Bilder ohne Erzählung
Schwarz verklumpt diese drei Stränge zu einem und setzt die jeweils vom selben Sänger gesungenen Meister und Jeschua, Pilatus und den Psychiater, den Dichter und Levi Matthäus kaum voneinander ab. Die Bilder von Andrea Cozzi haben für sich genommen durchaus großen Reiz, sind aber keine Hilfe bei der Handlungsvermittlung, da sie abstrakte Orte behaupten und diesen keine konkrete Funktion zuweisen. Warum etwa kommt Pilatus, im Wortsinn in das Gerhard-Richter-Fenster des Kölner Doms gehüllt, mit zwei stilisierten Kirchtürmen auf die Bühne? Weil es bei Jesus Christus irgendwie um die Entstehung des Christentums geht oder generell um das Schicksal innovativer Künstler, ihr Ringen um Akzeptanz und Anerkennung? Tragen deshalb die eigentlich doch als bestenfalls mittelmäßig gezeichneten Mitglieder des Schriftstellerverbandes die Ganzkörpermasken legendärer Künstler von Albrecht Dürer und Vincent van Gogh bis Joseph Beuys und Jonathan Meese und warum werden sie hinterher mit roten Schlingen aufgehängt? Was leistet das „Alter Ego“ des Meisters, das ständig in dekorativen Posen angeordnet wird?
Der Schauspieler Oscar Musinowski ist ein herausragender Sprecher und tritt auch in der großen Varieté-Szene als Conférencier auf, wo er durch großartiges Timing besticht.
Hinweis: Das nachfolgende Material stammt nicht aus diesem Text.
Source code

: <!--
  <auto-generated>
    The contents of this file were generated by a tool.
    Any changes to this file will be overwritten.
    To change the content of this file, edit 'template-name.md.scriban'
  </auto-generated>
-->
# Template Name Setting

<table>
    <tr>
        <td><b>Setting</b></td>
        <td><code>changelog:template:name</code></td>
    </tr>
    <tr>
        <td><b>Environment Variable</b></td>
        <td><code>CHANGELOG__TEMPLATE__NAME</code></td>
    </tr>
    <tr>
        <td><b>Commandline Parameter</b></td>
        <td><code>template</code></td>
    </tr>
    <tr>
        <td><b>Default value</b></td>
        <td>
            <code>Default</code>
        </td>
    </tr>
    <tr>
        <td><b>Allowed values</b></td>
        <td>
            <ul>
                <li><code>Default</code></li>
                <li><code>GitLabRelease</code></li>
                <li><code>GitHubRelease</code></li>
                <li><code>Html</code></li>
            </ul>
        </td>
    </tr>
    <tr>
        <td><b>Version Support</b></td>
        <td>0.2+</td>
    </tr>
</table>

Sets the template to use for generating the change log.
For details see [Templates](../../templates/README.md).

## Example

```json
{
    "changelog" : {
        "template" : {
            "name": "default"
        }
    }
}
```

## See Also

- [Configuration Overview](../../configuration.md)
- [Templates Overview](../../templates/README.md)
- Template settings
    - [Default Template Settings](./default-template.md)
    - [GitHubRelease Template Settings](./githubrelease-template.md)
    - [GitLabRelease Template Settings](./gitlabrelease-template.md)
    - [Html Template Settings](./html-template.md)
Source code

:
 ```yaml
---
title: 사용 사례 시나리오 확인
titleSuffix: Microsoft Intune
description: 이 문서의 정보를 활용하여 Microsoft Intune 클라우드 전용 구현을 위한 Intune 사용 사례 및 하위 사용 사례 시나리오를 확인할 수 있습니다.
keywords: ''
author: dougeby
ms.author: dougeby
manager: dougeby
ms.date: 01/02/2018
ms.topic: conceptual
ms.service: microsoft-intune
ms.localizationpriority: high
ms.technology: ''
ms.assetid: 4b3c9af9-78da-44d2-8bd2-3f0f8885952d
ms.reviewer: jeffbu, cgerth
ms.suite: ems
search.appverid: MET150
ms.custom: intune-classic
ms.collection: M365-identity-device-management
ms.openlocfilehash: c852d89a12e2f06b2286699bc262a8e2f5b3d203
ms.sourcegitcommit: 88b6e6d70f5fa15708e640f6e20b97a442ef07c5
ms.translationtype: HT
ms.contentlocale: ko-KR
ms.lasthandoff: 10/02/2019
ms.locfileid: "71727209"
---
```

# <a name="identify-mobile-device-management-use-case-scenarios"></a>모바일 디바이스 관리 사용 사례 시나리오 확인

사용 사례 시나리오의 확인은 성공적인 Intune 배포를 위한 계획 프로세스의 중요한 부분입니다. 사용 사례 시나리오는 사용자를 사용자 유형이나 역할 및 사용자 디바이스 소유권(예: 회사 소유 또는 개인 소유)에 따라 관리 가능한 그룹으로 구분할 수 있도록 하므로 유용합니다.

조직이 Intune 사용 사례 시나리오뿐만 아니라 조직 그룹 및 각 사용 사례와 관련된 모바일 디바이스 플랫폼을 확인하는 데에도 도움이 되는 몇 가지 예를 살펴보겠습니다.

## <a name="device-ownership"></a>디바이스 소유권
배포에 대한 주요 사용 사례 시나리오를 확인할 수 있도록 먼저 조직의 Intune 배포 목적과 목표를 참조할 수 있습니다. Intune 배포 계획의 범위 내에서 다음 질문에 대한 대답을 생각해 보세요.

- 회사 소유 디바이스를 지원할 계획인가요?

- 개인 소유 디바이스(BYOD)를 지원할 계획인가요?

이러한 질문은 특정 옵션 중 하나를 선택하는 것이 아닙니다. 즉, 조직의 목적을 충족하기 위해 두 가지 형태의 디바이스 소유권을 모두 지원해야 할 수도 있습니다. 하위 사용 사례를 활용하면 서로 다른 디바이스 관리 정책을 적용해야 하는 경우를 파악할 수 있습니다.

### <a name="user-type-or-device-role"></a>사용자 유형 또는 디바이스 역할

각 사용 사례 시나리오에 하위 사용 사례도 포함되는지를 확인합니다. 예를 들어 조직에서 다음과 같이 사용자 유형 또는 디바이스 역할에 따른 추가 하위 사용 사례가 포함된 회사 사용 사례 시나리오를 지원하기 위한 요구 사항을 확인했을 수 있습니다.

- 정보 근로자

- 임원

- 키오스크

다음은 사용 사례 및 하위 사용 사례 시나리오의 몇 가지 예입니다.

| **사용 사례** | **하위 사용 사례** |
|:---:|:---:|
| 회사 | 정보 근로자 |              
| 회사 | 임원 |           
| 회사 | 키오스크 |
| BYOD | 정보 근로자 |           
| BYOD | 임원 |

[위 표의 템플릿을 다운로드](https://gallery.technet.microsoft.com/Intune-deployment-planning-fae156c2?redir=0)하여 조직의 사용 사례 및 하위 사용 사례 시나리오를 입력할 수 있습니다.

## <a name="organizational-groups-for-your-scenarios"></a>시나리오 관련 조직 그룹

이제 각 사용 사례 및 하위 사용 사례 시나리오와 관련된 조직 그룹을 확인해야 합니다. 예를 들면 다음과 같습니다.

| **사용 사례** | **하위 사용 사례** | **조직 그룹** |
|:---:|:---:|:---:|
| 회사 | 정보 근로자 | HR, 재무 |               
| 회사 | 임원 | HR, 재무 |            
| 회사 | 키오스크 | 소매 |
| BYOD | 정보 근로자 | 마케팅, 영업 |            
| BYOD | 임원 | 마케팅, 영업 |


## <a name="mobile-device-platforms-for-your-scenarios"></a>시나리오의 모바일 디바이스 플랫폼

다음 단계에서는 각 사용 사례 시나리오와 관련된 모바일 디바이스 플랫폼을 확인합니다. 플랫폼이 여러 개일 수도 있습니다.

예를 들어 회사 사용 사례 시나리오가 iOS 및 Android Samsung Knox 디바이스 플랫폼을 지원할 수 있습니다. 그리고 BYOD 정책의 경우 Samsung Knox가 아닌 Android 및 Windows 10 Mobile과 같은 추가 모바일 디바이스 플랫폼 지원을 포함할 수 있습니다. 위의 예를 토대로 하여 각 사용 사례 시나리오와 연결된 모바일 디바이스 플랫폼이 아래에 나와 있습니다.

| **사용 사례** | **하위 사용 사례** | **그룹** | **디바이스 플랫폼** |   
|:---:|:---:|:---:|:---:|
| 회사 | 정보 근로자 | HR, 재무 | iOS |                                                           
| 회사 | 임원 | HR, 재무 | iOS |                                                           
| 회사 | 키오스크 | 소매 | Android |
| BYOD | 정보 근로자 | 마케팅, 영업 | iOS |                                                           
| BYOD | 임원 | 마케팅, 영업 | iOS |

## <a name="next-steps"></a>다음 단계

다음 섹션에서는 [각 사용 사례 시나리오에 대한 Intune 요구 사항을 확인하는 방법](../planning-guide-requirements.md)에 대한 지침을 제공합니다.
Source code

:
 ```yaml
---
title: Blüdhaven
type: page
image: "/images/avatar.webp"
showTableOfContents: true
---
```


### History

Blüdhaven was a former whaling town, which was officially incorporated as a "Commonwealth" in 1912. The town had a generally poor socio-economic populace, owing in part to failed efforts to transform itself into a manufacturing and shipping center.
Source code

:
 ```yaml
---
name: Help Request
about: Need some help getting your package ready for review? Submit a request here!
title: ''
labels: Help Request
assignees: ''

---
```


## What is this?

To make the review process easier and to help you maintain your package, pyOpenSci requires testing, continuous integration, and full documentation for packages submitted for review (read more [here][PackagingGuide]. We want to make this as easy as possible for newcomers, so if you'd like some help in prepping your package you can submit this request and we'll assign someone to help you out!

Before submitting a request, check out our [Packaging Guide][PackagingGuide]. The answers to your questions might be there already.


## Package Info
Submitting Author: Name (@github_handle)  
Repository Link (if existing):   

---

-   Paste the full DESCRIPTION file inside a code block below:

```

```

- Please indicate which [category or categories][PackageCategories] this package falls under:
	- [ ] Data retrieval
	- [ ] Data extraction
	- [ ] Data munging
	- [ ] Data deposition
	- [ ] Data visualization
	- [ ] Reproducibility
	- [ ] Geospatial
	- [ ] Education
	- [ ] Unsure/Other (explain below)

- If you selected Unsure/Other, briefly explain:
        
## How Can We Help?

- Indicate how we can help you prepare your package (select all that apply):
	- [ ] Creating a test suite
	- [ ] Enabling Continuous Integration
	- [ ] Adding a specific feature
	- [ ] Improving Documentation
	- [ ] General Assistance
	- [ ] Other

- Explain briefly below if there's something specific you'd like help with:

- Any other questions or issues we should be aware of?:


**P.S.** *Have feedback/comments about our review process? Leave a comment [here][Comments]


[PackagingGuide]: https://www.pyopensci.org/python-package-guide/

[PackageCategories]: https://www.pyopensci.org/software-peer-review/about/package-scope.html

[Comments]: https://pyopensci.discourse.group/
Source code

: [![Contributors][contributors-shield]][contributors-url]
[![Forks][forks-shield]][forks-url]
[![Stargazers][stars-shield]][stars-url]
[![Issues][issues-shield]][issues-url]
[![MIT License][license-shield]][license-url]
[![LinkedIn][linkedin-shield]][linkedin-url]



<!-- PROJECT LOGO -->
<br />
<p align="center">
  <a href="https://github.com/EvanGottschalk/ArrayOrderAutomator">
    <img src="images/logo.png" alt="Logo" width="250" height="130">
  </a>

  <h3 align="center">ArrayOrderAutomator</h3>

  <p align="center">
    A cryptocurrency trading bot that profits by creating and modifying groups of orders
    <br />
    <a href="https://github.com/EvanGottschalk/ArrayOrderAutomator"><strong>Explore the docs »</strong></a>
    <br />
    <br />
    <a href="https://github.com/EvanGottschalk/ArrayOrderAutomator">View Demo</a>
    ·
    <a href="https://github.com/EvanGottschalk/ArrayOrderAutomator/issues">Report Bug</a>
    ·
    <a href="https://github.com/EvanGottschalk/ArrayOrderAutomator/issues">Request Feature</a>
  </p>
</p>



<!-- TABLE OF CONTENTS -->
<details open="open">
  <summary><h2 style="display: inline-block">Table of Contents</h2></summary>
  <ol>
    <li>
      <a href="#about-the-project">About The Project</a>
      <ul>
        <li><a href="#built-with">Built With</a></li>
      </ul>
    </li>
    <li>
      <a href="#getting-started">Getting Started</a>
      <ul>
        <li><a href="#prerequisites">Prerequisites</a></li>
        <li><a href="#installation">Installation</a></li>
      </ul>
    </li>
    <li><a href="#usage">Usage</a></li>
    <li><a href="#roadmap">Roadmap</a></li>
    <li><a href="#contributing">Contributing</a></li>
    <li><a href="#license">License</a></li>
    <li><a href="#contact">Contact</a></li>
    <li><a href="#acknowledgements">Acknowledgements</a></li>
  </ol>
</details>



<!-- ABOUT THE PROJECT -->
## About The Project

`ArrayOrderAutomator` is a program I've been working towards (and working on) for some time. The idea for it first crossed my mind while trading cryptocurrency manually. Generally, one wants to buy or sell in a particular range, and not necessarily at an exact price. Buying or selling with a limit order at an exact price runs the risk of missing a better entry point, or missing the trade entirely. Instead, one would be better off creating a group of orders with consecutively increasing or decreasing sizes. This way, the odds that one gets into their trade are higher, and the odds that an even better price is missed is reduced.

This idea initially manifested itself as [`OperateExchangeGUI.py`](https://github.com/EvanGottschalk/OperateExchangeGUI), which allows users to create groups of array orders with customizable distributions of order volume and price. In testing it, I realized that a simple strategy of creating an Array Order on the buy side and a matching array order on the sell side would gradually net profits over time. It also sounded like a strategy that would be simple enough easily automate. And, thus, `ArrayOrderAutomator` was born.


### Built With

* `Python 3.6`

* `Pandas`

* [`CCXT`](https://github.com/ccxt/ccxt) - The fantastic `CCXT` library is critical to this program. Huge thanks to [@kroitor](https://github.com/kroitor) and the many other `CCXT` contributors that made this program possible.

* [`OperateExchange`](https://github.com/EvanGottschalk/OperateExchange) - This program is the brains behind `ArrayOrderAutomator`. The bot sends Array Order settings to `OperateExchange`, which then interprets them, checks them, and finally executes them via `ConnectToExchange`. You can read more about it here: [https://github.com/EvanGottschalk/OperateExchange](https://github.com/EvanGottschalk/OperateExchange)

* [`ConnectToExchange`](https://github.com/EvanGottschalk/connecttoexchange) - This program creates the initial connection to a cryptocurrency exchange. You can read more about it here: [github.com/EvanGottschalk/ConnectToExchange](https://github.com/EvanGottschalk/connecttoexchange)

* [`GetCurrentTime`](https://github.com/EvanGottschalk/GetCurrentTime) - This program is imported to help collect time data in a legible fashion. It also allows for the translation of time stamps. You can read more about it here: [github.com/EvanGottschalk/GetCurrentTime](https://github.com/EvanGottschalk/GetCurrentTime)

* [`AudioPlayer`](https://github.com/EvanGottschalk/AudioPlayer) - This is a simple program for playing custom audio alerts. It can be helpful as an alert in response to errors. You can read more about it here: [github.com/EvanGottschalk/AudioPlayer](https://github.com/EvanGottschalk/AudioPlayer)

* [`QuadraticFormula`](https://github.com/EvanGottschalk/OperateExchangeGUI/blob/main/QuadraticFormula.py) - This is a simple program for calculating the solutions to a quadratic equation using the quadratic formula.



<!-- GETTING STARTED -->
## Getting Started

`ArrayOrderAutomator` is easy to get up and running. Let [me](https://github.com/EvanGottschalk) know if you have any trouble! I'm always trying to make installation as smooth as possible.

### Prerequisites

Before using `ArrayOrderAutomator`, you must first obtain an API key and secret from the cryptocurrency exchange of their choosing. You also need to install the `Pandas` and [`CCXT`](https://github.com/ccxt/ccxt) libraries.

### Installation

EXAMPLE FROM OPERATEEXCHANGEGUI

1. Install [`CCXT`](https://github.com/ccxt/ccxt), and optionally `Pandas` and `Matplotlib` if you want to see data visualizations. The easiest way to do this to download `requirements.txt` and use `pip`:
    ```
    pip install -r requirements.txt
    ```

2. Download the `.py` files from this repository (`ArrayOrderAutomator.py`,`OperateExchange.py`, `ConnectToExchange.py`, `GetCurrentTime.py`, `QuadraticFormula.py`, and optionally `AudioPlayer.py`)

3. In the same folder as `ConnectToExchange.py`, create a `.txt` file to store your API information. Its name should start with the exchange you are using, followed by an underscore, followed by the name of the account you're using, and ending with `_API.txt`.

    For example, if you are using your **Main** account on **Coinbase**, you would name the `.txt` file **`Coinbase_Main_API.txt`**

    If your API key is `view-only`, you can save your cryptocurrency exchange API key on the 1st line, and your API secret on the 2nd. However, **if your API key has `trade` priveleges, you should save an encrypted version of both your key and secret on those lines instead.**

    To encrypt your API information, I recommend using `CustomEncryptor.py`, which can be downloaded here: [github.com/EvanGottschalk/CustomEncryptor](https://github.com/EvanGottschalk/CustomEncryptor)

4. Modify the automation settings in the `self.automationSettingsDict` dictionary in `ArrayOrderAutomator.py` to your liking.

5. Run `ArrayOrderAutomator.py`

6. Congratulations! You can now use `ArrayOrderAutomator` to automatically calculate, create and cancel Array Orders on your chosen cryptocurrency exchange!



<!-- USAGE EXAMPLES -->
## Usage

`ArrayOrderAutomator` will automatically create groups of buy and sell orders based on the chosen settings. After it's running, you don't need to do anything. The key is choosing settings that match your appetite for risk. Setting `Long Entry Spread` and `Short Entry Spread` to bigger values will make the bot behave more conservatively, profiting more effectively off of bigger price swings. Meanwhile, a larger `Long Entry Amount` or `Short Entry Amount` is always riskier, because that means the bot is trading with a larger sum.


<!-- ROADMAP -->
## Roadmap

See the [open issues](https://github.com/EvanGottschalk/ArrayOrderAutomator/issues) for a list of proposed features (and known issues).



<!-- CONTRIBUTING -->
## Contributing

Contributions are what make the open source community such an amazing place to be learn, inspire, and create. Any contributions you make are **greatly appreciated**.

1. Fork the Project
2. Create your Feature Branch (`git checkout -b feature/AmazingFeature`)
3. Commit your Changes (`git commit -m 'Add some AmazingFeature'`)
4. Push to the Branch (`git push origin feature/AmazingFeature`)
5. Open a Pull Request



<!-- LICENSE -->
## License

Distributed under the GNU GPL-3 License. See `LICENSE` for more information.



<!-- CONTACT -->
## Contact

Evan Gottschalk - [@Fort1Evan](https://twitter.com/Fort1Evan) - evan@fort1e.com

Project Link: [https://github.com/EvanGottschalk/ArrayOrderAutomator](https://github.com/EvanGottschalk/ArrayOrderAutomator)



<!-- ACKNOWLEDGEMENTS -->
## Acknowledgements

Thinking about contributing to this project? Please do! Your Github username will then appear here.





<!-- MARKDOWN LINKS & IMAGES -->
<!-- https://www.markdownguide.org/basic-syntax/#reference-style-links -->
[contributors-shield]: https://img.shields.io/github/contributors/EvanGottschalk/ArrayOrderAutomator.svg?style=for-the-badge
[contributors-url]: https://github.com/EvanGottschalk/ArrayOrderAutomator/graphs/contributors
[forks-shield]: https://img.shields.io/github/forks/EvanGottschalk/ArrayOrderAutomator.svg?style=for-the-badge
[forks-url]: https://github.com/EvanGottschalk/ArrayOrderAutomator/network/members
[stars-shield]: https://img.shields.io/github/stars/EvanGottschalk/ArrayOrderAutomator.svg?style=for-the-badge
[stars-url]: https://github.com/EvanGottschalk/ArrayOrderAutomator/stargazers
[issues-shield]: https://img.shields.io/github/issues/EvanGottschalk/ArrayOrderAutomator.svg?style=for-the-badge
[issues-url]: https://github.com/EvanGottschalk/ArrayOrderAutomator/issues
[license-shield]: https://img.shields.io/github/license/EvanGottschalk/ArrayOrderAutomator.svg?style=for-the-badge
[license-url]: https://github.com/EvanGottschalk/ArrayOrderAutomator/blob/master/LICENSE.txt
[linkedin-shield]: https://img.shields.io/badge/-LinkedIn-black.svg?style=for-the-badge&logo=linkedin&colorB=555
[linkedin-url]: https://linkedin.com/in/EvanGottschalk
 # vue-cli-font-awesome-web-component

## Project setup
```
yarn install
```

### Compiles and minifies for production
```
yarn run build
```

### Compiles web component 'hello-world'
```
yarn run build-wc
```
Aber warum muss er das ausgerechnet als halbgare Parodie des Blödel-Schlagerstars von anno dazumal, als Gottlieb Wendehals tun, unverwechselbar mit Karo-Jackett und Gummihuhn? Geht es hier nicht vielmehr darum, die Sensations- und sonstige Gier des Publikums (im Stück) bloßzulegen als die Figur zu denunzieren? Und hätte sich Margaritas Flug über die Stadt nicht theatralischer angehen lassen als mit einem Video mit Großaufnahmen der unmaskierten Teufels-Clique, deren Gesichter wir „offiziell“ noch gar nicht gesehen haben? So ist es dem eminent textverständlichen Solistenensemble aufgegeben, für Orientierung auf der Bühne und in der Aufführung zu sorgen, was dieses mit großem Engagement tut, wobei Nikolay Borchev mit leidens- und legatofähigem Bariton als Meister und der überraschend viel Witz aus Text und Musik herauskitzelnde Bjarni Thor Kristinsson als Voland herausragen.
Szenisch bleiben also von diesem Abend vor allem – Fragen. Der anwesende Komponist allerdings zeigte sich erfreut und dankbar, dass das Theater seiner Heimatstadt seinem Opus Magnum eine zweite Chance einräumte, eine Generation nach der ersten. Und die entscheidende Erkenntnis dieses Abends ist letztlich doch, dass „Der Meister und Margarita“ gespielt werden muss. In jedem Fall. Mit einer Regisseurin oder einem Regisseur, die oder der sich diesem großartigen Stück enthusiastisch stellt. Und das hoffentlich nicht erst in 30 Jahren.